Los numerosos casos de corrupción, de prevaricaciones, de desvíos y apropiamiento de fondos públicos, el cobro de comisiones por parte de dirigentes de casi todas las fuerzas políticas han sido el detonante principal del hastío y de repulsa hacia la res publica por parte de un amplio contingente de la ciudadanía, harta de ver miles de acciones delictivas por parte de hombres y mujeres que en anteriores ocasiones fueron elegidas para ejercer un cargo para favorecer los intereses populares y no precisamente para enriquecerse personalmente.

En los últimos años ha sido nefasta y repugnante esta plaga de corruptelas y de otros delitos contemplados en nuestro Código Penal y toda esta situación anómala de continuas irregularidades en la gestión y administración del dinero de todos tiene que acabar de una vez por todas.

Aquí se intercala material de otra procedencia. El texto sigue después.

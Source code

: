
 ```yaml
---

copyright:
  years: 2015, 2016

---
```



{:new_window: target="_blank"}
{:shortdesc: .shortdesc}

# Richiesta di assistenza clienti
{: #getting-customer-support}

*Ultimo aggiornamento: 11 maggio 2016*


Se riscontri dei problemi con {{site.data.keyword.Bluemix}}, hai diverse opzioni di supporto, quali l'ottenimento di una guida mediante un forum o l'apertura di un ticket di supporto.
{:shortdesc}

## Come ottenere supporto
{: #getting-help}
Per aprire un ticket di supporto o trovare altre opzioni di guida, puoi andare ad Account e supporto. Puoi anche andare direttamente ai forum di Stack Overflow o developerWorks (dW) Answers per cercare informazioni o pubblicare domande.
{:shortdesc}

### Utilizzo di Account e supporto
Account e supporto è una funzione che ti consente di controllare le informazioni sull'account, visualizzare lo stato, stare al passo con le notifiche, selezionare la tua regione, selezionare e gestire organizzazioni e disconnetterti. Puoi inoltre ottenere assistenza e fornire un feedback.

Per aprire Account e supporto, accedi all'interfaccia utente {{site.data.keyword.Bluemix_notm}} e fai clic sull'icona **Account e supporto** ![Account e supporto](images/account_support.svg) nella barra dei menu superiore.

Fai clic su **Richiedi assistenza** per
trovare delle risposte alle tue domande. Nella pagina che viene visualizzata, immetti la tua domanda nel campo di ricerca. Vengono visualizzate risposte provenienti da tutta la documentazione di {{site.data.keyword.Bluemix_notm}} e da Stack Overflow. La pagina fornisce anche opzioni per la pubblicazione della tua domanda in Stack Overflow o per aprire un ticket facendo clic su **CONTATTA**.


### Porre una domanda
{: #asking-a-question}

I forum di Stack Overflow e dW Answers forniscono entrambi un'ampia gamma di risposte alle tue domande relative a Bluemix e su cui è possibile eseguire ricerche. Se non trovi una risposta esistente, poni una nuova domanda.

Para ello, hay que restablecer la decencia y la honradez en la política y son los dirigentes y las bases de las distintas fuerzas políticas quienes tienen el deber de restablecer un orden, porque, es justo decirlo, no todas las personas que están afiliadas y/o que dirigen las distintas opciones partidarias, ya sean conservadoras o progresistas, de los rojos, los azules, los naranjas, los violetas o los verdes y muchos nacionalistas, son ni han sido delincuentes en toda su vida y a muchas personas nos apena que esas mismas personas, que participan en la cosa pública con interés e ilusión por servir y atender los intereses del pueblo hayan visto como compañeros de su propio partido sí han delinquido y han robado, de una manera u otra.

Por ello mismo, son las propias fuerzas políticas las que deben establecer una reglas éticas y morales muy estrictas entre sus dirigentes y entre sus militantes, para evitar desmanes como los que hemos sufrido. Porque mil, dos o tres mil delincuentes, auténticos desconsiderados y gamberros no pueden empañar la acción de muchos miles de hombres y mujeres más que sí están dispuestos a trabajar por los demás.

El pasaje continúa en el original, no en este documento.